Moran’s wife had called up the office while he was out to lunch; there was a message from her waiting there for him when he got back.

This didn’t startle him; it was a fairly frequent occurrence, on an average of every third day. Something she’d found out she needed from downtown and wanted him to stop off and get for her on his way home, most likely, he thought at first. Then on second thought he saw it couldn’t quite be that, either, or, having failed to reach him, she would have simply left the message with the switchboard girl. Unless, of course, it was something that needed more detailed instructions than could be conveniently conveyed at secondhand.

He made use of his brief after-lunch digestive torpor to phone.

“Here’s your wife, Mr. Moran.”

“Frank—” Margaret’s voice sounded emotionally charged, so he knew right away, before she’d got any further than his name, that this was more than just a purchase errand.

“H’lo, dear, what’s up?”

“Oh, Fuh-rank, I’m awfully glad you got back! I’m worried sick, I don’t know what to do. I just got a telegram from Ada half an hour ago—”

Ada was her unmarried sister, upstate. “A telegram?” he said. “Why a telegram?”

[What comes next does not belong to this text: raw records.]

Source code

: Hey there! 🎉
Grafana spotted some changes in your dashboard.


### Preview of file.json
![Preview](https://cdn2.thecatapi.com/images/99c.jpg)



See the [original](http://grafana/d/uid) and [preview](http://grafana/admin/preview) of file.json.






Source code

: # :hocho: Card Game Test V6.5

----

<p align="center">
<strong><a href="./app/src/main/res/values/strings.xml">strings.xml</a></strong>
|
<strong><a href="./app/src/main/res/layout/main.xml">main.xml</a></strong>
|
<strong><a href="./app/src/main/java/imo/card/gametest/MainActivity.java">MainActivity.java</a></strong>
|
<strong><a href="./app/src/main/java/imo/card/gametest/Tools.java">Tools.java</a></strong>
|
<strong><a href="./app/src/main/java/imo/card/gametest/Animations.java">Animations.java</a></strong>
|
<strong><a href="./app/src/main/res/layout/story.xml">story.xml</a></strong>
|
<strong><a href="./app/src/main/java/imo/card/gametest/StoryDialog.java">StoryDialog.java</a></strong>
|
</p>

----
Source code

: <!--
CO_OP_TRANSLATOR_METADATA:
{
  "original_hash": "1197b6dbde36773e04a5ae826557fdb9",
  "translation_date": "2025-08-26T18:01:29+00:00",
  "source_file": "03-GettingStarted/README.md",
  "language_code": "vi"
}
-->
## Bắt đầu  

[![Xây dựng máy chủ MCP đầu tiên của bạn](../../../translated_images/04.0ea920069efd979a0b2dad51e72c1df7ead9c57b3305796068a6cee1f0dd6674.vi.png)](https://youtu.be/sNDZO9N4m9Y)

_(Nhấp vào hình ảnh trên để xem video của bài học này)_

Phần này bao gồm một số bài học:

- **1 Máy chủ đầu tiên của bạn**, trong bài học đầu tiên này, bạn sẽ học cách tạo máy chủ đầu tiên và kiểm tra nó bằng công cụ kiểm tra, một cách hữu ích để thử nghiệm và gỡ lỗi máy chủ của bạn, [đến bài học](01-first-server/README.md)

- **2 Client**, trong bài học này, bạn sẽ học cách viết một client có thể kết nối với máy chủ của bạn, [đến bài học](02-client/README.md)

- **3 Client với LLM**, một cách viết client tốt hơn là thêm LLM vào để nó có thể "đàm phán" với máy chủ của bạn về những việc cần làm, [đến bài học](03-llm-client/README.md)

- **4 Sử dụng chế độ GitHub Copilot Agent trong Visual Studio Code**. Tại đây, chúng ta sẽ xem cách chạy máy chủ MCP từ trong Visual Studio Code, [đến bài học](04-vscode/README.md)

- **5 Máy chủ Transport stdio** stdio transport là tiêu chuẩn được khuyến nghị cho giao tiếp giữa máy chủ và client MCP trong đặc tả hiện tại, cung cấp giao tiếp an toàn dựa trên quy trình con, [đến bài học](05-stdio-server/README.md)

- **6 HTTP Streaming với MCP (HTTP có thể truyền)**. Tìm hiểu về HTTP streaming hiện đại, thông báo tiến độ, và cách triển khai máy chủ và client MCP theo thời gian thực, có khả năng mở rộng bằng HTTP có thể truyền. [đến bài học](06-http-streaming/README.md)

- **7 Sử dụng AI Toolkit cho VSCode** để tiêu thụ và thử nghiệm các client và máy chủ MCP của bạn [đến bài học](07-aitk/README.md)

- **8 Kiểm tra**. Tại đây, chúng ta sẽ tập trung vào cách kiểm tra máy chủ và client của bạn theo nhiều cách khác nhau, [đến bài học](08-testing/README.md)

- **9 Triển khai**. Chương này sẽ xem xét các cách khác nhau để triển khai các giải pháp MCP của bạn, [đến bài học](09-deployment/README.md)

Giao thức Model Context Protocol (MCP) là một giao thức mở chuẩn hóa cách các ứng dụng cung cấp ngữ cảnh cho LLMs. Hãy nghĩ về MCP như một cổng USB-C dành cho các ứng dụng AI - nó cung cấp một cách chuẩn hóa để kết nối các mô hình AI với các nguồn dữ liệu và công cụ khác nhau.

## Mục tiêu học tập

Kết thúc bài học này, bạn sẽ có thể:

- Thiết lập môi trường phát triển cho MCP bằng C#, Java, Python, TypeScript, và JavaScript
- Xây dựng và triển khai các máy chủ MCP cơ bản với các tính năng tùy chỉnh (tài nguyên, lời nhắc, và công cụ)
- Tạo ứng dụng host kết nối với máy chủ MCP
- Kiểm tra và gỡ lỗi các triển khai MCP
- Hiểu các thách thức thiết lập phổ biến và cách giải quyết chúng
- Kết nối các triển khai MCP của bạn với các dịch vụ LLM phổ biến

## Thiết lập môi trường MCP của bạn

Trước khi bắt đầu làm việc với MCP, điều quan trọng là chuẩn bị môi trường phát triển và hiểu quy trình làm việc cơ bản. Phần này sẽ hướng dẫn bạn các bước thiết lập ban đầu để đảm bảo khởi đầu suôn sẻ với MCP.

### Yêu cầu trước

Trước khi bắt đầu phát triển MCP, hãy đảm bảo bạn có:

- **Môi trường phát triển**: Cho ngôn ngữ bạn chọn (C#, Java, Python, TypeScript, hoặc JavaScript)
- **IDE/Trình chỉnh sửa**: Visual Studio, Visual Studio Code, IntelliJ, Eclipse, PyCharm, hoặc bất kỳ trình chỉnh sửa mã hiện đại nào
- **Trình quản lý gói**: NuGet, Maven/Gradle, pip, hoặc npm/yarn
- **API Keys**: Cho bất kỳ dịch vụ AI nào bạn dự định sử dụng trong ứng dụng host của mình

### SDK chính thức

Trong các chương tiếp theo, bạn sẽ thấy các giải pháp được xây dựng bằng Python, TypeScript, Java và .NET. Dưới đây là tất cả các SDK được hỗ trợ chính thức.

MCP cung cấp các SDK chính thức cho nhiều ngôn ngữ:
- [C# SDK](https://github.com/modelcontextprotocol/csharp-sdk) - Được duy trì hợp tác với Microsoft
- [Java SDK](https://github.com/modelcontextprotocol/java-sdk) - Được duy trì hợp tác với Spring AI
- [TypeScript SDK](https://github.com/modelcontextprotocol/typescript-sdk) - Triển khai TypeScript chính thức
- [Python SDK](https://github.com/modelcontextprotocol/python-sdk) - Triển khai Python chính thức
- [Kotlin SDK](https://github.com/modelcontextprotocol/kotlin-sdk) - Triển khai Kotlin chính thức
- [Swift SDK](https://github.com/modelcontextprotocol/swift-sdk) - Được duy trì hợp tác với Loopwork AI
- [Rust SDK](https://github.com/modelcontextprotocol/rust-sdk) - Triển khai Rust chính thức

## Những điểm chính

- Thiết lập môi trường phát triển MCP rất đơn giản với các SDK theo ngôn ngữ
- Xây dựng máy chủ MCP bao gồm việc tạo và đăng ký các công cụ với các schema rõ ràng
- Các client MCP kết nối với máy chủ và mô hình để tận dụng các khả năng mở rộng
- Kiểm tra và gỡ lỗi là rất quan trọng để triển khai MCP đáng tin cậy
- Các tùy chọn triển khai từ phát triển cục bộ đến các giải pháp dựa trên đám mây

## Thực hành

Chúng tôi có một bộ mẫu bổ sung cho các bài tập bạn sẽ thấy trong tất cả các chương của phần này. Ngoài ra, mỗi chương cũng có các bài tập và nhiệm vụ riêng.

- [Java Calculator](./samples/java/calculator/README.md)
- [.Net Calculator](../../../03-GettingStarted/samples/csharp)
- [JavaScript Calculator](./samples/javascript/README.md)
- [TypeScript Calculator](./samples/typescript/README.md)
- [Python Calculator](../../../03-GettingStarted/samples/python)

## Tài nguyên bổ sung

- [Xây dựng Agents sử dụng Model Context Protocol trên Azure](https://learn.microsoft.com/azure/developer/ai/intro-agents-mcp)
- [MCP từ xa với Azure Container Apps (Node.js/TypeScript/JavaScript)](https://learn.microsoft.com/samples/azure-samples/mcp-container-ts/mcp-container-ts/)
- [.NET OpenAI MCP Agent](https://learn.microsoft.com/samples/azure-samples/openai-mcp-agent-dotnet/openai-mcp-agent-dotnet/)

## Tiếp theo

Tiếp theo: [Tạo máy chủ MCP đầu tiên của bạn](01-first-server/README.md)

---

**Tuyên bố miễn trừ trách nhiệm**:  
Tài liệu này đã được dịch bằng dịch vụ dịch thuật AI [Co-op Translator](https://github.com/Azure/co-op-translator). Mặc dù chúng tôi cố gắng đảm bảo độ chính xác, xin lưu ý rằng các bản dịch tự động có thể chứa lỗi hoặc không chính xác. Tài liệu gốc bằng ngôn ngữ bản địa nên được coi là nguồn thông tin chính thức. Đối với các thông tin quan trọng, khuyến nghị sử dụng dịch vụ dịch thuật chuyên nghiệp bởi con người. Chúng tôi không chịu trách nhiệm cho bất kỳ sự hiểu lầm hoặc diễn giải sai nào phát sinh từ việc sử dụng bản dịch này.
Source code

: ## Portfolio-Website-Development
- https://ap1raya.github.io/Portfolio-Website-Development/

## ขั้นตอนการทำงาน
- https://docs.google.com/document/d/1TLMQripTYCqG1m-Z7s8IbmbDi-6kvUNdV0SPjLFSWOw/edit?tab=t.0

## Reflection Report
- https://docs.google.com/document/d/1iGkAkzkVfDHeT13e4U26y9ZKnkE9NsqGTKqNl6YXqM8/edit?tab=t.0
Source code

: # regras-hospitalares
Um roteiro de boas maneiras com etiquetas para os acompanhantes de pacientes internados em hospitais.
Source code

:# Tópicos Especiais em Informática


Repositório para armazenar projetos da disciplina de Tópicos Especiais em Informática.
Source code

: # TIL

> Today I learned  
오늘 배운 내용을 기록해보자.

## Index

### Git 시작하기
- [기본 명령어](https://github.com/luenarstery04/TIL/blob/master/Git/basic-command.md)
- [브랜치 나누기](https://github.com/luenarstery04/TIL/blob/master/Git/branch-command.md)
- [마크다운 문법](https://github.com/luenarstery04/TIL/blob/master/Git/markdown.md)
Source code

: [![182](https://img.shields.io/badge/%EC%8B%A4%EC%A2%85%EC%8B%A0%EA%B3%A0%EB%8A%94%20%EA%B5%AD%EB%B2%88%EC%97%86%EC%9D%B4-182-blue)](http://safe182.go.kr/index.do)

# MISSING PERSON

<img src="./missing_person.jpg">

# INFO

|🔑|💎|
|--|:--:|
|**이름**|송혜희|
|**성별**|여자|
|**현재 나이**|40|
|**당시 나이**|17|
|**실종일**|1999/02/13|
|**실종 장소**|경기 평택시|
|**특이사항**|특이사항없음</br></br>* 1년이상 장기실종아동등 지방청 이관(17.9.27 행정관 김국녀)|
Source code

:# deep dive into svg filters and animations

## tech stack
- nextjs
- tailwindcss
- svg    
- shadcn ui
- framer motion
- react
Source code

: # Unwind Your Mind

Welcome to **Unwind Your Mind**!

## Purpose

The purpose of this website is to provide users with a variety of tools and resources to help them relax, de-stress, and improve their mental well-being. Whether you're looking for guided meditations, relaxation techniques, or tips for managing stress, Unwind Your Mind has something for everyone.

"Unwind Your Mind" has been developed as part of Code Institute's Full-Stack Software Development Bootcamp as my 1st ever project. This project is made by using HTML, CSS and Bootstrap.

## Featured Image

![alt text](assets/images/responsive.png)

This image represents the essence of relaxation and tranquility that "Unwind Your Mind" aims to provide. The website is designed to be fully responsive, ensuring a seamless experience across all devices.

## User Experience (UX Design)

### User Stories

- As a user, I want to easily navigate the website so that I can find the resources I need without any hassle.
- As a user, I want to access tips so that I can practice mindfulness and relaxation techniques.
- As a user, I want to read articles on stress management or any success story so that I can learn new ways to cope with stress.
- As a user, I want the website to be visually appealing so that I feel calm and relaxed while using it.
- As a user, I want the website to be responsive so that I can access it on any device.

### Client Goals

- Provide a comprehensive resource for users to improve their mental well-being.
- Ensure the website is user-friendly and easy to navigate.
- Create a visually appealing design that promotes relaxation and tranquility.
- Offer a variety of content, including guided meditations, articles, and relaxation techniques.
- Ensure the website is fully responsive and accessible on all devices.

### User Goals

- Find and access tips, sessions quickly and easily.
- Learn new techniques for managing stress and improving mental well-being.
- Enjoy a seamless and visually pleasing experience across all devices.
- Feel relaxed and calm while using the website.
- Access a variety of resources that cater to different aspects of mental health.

“Well, that’s just it. Here, I’ll read it to you.” It took her a moment or two; she must have had to fumble for it in her apron pocket and unfold it with one hand. “It says, ‘Mother down with bad spell, don’t want to frighten you but suggest you come at once. Dr. Bixby agrees. Don’t delay. Ada.’ ”

“I suppose it’s her heart again,” he said somewhat less than compassionately. Why’d she have to bother him in the middle of the business day with something like this?

She had begun to whimper in a low-keyed restrained way that was not quite outright weeping — a sort of frightened watering of her conversation.

“Frank, what’ll I do? D’you think I ought to call them up long distance?”

“If she wants you to go up there, you better go up there,” he answered shortly.

She’d evidently wanted to hear this advice; it chimed in with her own inclinations. “I guess I’d better,” she agreed tearfully. “You know Ada, she’s anything but an alarmist, she’s always been inclined to minimize these things before now. The last time mother had one of her spells she didn’t even let me know about it until it was all over, to keep from worrying me.”

“Don’t get so unnerved about it. Your mother’s had these spells before and gotten over them,” he tried to point out.

But her distress had already taken a different tack. “But what’ll I do about you and Cookie?”

He took umbrage at being lumped together with his five-year-old son in helplessness. “I can look after him,” he said sharply. “I’m no cripple. Do you want me to find out what buses there are for you?”

“I’ve already done that myself, and there’s one at five. If I take a later one I’ll have to sit up all night, and you know how miserable that is.”

“You better take the early one,” he agreed.

The pace of her conversation quickened, became a flurry. “I’m all packed — just an overnight bag. Now, Frank, will you meet me at the terminal?”

“O.K., O.K.” He was starting to get a little impatient with this endless rigmarole. Women didn’t know how to make a telephone call short and to the point. His secretary was standing in the doorway, waiting to consult him about something

“And, Frank, be sure you’re there on time. Remember, you’ll have to take Cookie home with you. I’ll have him with me; I’m picking him up at the kindergarten on my way downtown.”

As punctual as he made it a point to be, Margaret was already there ahead of him when he got down to the terminal, with the little dab of foreshortened humanity that was Cookie by her side. The latter began to jump up and down, giving vertical emphasis to the important information he had to impart. “Daddy, mommy’s going away! Mommy’s going away!”